Tue, 10 Jun 2003


Clove farmers demand fund ahead of harvest

M. Taufiqurrahman The Jakarta Post Jakarta

Representatives of North Sulawesi clove farmers demanded on Monday that the government provide capital injection to compensate a potential loss from the plunge in the commodity price ahead of a major harvest.

Vice chairman of the solidarity forum of the North Sulawesi clove farmers Ernest Weley said that Rp 200 billion (US$24 million) in zero-interest loan would be adequate to mitigate woes from the declining trend of clove price.

"Farmers in North Sulawesi are in dire needs of funds to prepare themselves for the coming harvest period because they are already short of money," he told reporters after a hearing with the House of Representatives Commision V on trade and industry.

He said that the fund would be allocated to pay laborers, to buy new machines, and to finance storage of the commodity.

Clove growers in North Sulawesi -- who account for 70 percent of the whole population in the province -- are facing a severe blow from the drop of the commodity price.

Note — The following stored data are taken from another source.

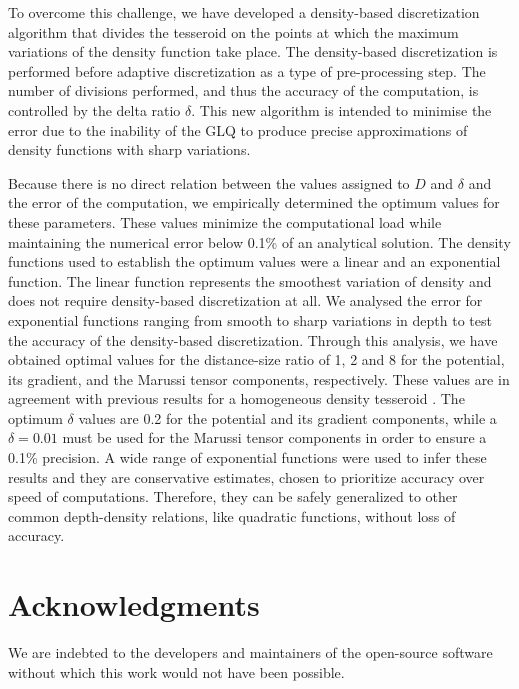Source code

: \documentclass[extra, referee]{gji}
\begin{document}
To overcome this challenge, we have developed a density-based discretization algorithm
that divides the tesseroid on the points at which the maximum variations of the density
function take place.
The density-based discretization is performed before adaptive discretization as a type
of pre-processing step.
The number of divisions performed, and thus the accuracy of the computation, is
controlled by the delta ratio $\delta$.
This new algorithm is intended to minimise the error due to the inability of
the GLQ to produce precise approximations of density functions with sharp variations.

Because there is no direct relation between the values assigned to $D$ and $\delta$ and
the error of the computation, we empirically determined the optimum values for these
parameters.
These values minimize the computational load while maintaining the numerical error below
0.1\% of an analytical solution.
The density functions used to establish the optimum values were a linear and an
exponential function.
The linear function represents the smoothest variation of density and does not require
density-based discretization at all.
We analysed the error for exponential functions ranging from smooth to sharp variations
in depth to test the accuracy of the density-based discretization.
Through this analysis, we have obtained optimal values for the distance-size ratio of
1, 2 and 8 for the potential, its gradient, and the Marussi tensor components,
respectively.
These values are in agreement with previous results for a homogeneous density tesseroid
\citep{Uieda2016}.
The optimum $\delta$ values are 0.2 for the potential and its gradient components, while
a $\delta = 0.01$ must be used for the Marussi tensor components in order to ensure a
0.1\% precision.
A wide range of exponential functions were used to infer these results and they are
conservative estimates, chosen to prioritize accuracy over speed of computations.
Therefore, they can be safely generalized to other common depth-density relations, like
quadratic functions, without loss of accuracy.




\section{Acknowledgments}

We are indebted to the developers and maintainers of the open-source software without
which this work would not have been possible.
\end{document}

Currently the price stands at Rp 12,000 per kilogram and still shows a trend of declining. As a comparison, the price peaked at Rp 85,000 in mid- 2001.

North Sulawesi produces around 15,000 tons of clove per annum, or around 25 percent of the total national production of around 60,000 tons. Currently, the domestic demand for cloves -- mainly from cigarette manufacturers -- reaches 110,000 tons per year.

Ernest said that as the domestic market was still short of supply, it did not make any sense that the price could drop to the current level.

"We suspect that there are certain parties who have illegally imported cloves to close the gap between the demand and supply in the domestic market," he said, adding that imports of the commodity had been banned with a decree from the Minister of Industry and Trade since last year.

He also suspected that major cigarette manufacturers had played unfair practices by purchasing the clove directly from farmers while the crops were still half-grown.

"To supply their own needs, cigarette manufacturers also grow the commodity on their own plantations. It has also contributed to the price decline," Ernest said.

He said that the fortune of farmers in the Indonesian northernmost province could further deteriorate in the wake of the harvest period, when there would be an abundant supply of clove. He said that the price could fall to Rp 10,000 per kilogram.